* Exercise description *
Return every line of the records, exact and in full, until you have returned the line with "84 & 6 & 617", and include none of the pictures.

Material for the task: Begin

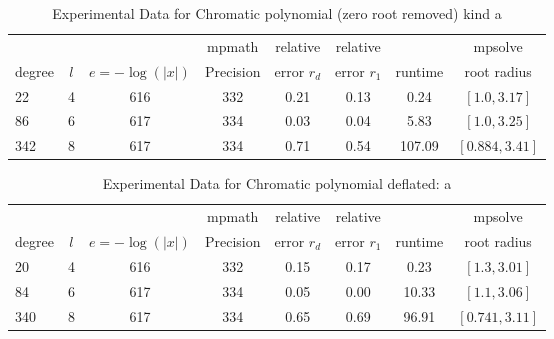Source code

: \documentclass[sigconf]{acmart}
\begin{document}
\begin{table}[t]
\caption{Experimental Data for Chromatic polynomial (zero root removed) kind a}
\label{tab:chrma}
\vskip 0.15in
\begin{center}
\begin{small}
\begin{sc}
\begin{tabular}{lccccccc}
\toprule
&  &  & mpmath & relative  & relative &  & mpsolve \\
degree  & $l$& $e=-\log(|x|)$& Precision &error $r_d$       & error $r_1$ &runtime& root radius\\
\midrule
 22   & 4 & 616 & 332 & 0.21 & 0.13 & 0.24 & $[1.0, 3.17]$ \\
 86   & 6 & 617 & 334 & 0.03 & 0.04 & 5.83 & $[1.0, 3.25 ]$ \\
 342 & 8 & 617 & 334 & 0.71 & 0.54 & 107.09 & $[0.884, 3.41]$\\
\bottomrule
\end{tabular}
\end{sc}
\end{small}
\end{center}
\vskip -0.1in
\end{table}


\begin{table}[t]
\caption{Experimental Data for Chromatic polynomial deflated: a}
\label{tab:chrma_d}
\vskip 0.15in
\begin{center}
\begin{small}
\begin{sc}
\begin{tabular}{lccccccc}
\toprule
&  &  & mpmath & relative  & relative &  & mpsolve \\
degree  & $l$& $e=-\log(|x|)$& Precision &error $r_d$       & error $r_1$ &runtime& root radius\\
\midrule
   20 & 4 & 616 & 332 & 0.15 & 0.17 &   0.23 & $[1.3, 3.01]$ \\
   84 & 6 & 617 & 334 & 0.05 & 0.00 & 10.33 & $[1.1, 3.06]$\\
 340 & 8 & 617 & 334 & 0.65 & 0.69 & 96.91 & $[0.741, 3.11]$\\
\bottomrule
\end{tabular}
\end{sc}
\end{small}
\end{center}
\vskip -0.1in
\end{table}
\end{document}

Material for the task: End

* Answer *
Source code

: \documentclass[sigconf]{acmart}
\begin{document}
\begin{table}[t]
\caption{Experimental Data for Chromatic polynomial (zero root removed) kind a}
\label{tab:chrma}
\vskip 0.15in
\begin{center}
\begin{small}
\begin{sc}
\begin{tabular}{lccccccc}
\toprule
&  &  & mpmath & relative  & relative &  & mpsolve \\
degree  & $l$& $e=-\log(|x|)$& Precision &error $r_d$       & error $r_1$ &runtime& root radius\\
\midrule
 22   & 4 & 616 & 332 & 0.21 & 0.13 & 0.24 & $[1.0, 3.17]$ \\
 86   & 6 & 617 & 334 & 0.03 & 0.04 & 5.83 & $[1.0, 3.25 ]$ \\
 342 & 8 & 617 & 334 & 0.71 & 0.54 & 107.09 & $[0.884, 3.41]$\\
\bottomrule
\end{tabular}
\end{sc}
\end{small}
\end{center}
\vskip -0.1in
\end{table}


\begin{table}[t]
\caption{Experimental Data for Chromatic polynomial deflated: a}
\label{tab:chrma_d}
\vskip 0.15in
\begin{center}
\begin{small}
\begin{sc}
\begin{tabular}{lccccccc}
\toprule
&  &  & mpmath & relative  & relative &  & mpsolve \\
degree  & $l$& $e=-\log(|x|)$& Precision &error $r_d$       & error $r_1$ &runtime& root radius\\
\midrule
   20 & 4 & 616 & 332 & 0.15 & 0.17 &   0.23 & $[1.3, 3.01]$ \\
   84 & 6 & 617 & 334 & 0.05 & 0.00 & 10.33 & $[1.1, 3.06]$\\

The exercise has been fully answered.